> [THE RECORDS]:
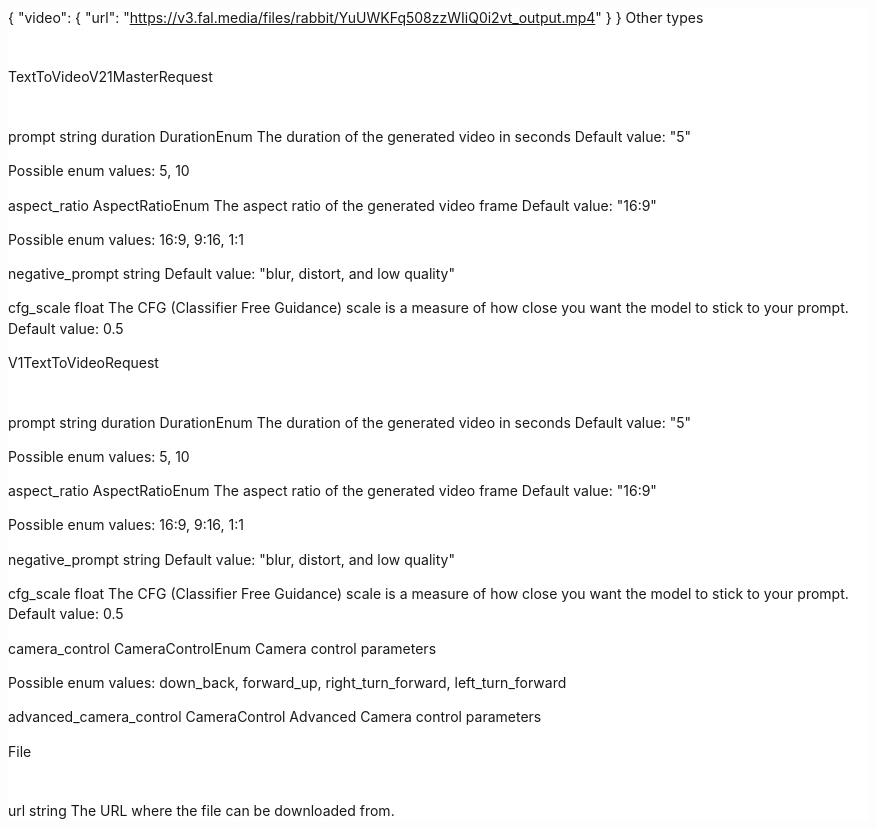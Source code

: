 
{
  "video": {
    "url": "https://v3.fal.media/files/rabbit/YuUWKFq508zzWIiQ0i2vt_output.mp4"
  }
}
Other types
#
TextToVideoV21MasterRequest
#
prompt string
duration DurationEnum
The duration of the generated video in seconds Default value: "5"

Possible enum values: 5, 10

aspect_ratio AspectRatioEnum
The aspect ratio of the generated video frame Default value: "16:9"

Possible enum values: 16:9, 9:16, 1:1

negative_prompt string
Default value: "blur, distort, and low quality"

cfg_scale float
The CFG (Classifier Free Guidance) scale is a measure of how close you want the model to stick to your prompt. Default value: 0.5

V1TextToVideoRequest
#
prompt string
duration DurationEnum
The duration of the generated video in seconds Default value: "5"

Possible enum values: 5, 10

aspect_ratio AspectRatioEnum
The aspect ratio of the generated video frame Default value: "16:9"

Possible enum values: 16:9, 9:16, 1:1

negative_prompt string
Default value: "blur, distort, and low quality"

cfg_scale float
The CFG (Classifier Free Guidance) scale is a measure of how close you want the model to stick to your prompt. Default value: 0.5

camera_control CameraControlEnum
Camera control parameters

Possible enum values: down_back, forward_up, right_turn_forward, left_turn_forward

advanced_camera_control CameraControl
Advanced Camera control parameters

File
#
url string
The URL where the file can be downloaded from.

---

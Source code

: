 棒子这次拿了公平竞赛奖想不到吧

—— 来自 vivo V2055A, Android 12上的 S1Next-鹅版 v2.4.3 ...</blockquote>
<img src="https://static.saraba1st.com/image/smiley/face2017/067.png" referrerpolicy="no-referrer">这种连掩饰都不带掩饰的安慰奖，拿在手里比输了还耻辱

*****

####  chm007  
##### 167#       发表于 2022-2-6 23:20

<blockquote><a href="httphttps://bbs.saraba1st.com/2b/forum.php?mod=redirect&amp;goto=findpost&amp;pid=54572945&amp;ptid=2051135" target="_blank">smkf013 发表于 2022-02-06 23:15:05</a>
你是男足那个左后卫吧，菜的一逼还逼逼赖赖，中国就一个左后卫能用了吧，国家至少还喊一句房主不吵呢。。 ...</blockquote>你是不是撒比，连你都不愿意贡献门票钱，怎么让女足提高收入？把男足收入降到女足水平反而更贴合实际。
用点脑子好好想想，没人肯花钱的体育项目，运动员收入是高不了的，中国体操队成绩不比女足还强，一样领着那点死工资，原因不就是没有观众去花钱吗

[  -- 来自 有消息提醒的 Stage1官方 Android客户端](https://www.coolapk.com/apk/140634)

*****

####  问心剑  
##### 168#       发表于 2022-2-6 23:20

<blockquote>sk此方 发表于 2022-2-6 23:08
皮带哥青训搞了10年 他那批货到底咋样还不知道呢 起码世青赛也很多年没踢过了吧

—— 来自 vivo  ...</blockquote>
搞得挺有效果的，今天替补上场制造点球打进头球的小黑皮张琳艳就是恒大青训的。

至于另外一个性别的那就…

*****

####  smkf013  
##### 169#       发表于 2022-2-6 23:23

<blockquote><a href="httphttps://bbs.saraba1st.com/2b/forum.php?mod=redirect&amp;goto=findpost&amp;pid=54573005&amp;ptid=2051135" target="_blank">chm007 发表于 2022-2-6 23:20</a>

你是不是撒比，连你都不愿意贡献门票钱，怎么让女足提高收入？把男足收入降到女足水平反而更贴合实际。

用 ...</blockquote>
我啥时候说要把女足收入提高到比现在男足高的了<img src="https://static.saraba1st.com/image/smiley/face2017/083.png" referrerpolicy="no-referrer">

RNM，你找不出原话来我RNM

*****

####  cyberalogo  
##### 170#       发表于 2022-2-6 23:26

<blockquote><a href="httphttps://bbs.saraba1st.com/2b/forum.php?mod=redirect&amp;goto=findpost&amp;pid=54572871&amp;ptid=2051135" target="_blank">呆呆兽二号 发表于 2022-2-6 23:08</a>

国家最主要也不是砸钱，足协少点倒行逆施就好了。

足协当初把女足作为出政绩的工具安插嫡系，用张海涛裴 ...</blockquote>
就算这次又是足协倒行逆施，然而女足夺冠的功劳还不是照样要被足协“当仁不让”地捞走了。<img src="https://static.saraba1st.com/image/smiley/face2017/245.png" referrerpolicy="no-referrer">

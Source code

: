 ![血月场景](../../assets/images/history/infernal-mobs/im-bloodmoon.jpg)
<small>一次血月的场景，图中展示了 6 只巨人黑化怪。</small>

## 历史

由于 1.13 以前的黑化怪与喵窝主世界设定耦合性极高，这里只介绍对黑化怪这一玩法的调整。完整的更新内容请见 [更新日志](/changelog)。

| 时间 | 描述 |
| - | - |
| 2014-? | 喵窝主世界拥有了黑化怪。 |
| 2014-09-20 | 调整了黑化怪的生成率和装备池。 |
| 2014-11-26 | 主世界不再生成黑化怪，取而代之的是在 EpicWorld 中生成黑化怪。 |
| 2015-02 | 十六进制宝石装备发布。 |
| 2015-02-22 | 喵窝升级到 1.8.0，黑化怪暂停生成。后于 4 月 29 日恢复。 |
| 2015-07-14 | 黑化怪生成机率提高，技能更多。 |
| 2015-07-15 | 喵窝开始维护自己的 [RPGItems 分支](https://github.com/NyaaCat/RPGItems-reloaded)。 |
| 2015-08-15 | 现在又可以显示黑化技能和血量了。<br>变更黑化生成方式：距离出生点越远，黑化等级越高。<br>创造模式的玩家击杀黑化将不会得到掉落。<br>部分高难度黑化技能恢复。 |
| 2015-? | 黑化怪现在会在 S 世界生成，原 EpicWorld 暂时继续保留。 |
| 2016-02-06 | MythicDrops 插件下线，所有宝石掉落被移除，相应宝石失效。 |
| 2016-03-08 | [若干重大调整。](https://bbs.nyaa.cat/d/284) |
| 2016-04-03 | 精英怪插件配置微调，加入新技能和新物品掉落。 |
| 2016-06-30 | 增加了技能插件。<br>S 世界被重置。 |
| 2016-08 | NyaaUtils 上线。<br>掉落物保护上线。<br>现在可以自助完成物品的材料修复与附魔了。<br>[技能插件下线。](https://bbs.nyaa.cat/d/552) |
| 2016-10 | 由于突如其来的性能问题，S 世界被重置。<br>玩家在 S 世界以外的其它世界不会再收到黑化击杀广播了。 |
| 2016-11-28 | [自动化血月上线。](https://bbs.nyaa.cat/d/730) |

> [YOUR GOAL]: Your answer should consist only of the lines above between the line holding "发表于 2022-2-6 23:26" and the line holding "国家最主要也不是砸钱，足协少点倒行逆施就好了。", inclusive, each transcribed exactly.

> [COMPLETED TASK]:
##### 170#       发表于 2022-2-6 23:26

<blockquote><a href="httphttps://bbs.saraba1st.com/2b/forum.php?mod=redirect&amp;goto=findpost&amp;pid=54572871&amp;ptid=2051135" target="_blank">呆呆兽二号 发表于 2022-2-6 23:08</a>

国家最主要也不是砸钱，足协少点倒行逆施就好了。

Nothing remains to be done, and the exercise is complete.